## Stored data
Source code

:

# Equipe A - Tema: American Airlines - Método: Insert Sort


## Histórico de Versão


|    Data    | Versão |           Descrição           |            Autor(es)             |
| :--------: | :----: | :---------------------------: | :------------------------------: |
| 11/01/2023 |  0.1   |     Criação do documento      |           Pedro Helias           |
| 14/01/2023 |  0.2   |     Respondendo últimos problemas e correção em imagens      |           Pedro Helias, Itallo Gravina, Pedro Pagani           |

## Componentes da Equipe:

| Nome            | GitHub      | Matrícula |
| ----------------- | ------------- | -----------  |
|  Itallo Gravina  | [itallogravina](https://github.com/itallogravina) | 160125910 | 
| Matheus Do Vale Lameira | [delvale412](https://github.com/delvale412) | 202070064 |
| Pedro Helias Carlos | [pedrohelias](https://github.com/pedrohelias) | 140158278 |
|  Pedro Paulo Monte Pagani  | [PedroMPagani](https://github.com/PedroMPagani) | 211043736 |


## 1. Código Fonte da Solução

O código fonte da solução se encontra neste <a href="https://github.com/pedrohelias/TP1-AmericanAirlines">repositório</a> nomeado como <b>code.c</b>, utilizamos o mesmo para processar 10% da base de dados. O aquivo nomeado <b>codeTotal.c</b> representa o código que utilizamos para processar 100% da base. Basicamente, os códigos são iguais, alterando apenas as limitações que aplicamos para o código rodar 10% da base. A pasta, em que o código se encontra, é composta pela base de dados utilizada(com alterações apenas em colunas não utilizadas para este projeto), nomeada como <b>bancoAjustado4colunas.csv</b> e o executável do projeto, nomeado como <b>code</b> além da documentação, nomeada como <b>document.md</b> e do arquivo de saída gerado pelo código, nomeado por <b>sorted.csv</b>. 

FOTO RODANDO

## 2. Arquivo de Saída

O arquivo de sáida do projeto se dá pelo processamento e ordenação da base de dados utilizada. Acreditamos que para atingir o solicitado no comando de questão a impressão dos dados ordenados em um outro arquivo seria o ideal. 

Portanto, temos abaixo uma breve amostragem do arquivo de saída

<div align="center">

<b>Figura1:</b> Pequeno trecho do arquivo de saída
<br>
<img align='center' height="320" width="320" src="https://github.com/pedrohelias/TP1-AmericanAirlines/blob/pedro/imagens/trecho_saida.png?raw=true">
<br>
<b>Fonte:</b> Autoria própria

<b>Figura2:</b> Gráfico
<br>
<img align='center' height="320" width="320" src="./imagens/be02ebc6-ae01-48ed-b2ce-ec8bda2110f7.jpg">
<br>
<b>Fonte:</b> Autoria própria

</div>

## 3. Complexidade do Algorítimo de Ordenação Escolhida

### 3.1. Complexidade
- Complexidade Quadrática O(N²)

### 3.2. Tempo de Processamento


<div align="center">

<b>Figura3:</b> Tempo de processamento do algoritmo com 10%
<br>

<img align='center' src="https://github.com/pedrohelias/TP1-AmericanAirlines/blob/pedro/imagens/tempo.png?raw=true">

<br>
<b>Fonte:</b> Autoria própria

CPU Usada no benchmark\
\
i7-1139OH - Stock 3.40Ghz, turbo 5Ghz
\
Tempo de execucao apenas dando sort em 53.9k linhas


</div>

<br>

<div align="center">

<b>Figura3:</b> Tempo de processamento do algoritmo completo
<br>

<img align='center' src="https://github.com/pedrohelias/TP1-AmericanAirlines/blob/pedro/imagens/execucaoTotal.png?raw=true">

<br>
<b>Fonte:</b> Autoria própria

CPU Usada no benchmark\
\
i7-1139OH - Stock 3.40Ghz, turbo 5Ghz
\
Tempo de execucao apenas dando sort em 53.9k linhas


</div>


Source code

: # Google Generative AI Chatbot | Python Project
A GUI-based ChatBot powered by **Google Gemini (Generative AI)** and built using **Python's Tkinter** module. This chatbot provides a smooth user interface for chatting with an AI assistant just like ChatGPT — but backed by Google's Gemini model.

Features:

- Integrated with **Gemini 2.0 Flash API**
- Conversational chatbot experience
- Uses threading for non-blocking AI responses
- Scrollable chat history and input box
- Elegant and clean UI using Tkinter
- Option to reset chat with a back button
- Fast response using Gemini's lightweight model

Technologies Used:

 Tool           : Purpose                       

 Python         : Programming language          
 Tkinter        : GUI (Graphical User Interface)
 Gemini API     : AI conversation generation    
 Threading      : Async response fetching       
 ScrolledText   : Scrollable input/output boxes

## What you should do
What you give back must be the stretch above, starting at the line with "Portanto, temos abaixo" and ending at the line with "- Fast response", copied exactly.

## Answer to this problem
Portanto, temos abaixo uma breve amostragem do arquivo de saída

<div align="center">

<b>Figura1:</b> Pequeno trecho do arquivo de saída
<br>
<img align='center' height="320" width="320" src="https://github.com/pedrohelias/TP1-AmericanAirlines/blob/pedro/imagens/trecho_saida.png?raw=true">
<br>
<b>Fonte:</b> Autoria própria

<b>Figura2:</b> Gráfico
<br>
<img align='center' height="320" width="320" src="./imagens/be02ebc6-ae01-48ed-b2ce-ec8bda2110f7.jpg">
<br>
<b>Fonte:</b> Autoria própria

</div>

## 3. Complexidade do Algorítimo de Ordenação Escolhida

### 3.1. Complexidade
- Complexidade Quadrática O(N²)

### 3.2. Tempo de Processamento


<div align="center">

<b>Figura3:</b> Tempo de processamento do algoritmo com 10%
<br>

<img align='center' src="https://github.com/pedrohelias/TP1-AmericanAirlines/blob/pedro/imagens/tempo.png?raw=true">

<br>
<b>Fonte:</b> Autoria própria

CPU Usada no benchmark\
\
i7-1139OH - Stock 3.40Ghz, turbo 5Ghz
\
Tempo de execucao apenas dando sort em 53.9k linhas


</div>

<br>

<div align="center">

<b>Figura3:</b> Tempo de processamento do algoritmo completo
<br>

<img align='center' src="https://github.com/pedrohelias/TP1-AmericanAirlines/blob/pedro/imagens/execucaoTotal.png?raw=true">

<br>
<b>Fonte:</b> Autoria própria

CPU Usada no benchmark\
\
i7-1139OH - Stock 3.40Ghz, turbo 5Ghz
\
Tempo de execucao apenas dando sort em 53.9k linhas


</div>


Source code

: # Google Generative AI Chatbot | Python Project
A GUI-based ChatBot powered by **Google Gemini (Generative AI)** and built using **Python's Tkinter** module. This chatbot provides a smooth user interface for chatting with an AI assistant just like ChatGPT — but backed by Google's Gemini model.

Features:

- Integrated with **Gemini 2.0 Flash API**
- Conversational chatbot experience
- Uses threading for non-blocking AI responses
- Scrollable chat history and input box
- Elegant and clean UI using Tkinter
- Option to reset chat with a back button
- Fast response using Gemini's lightweight model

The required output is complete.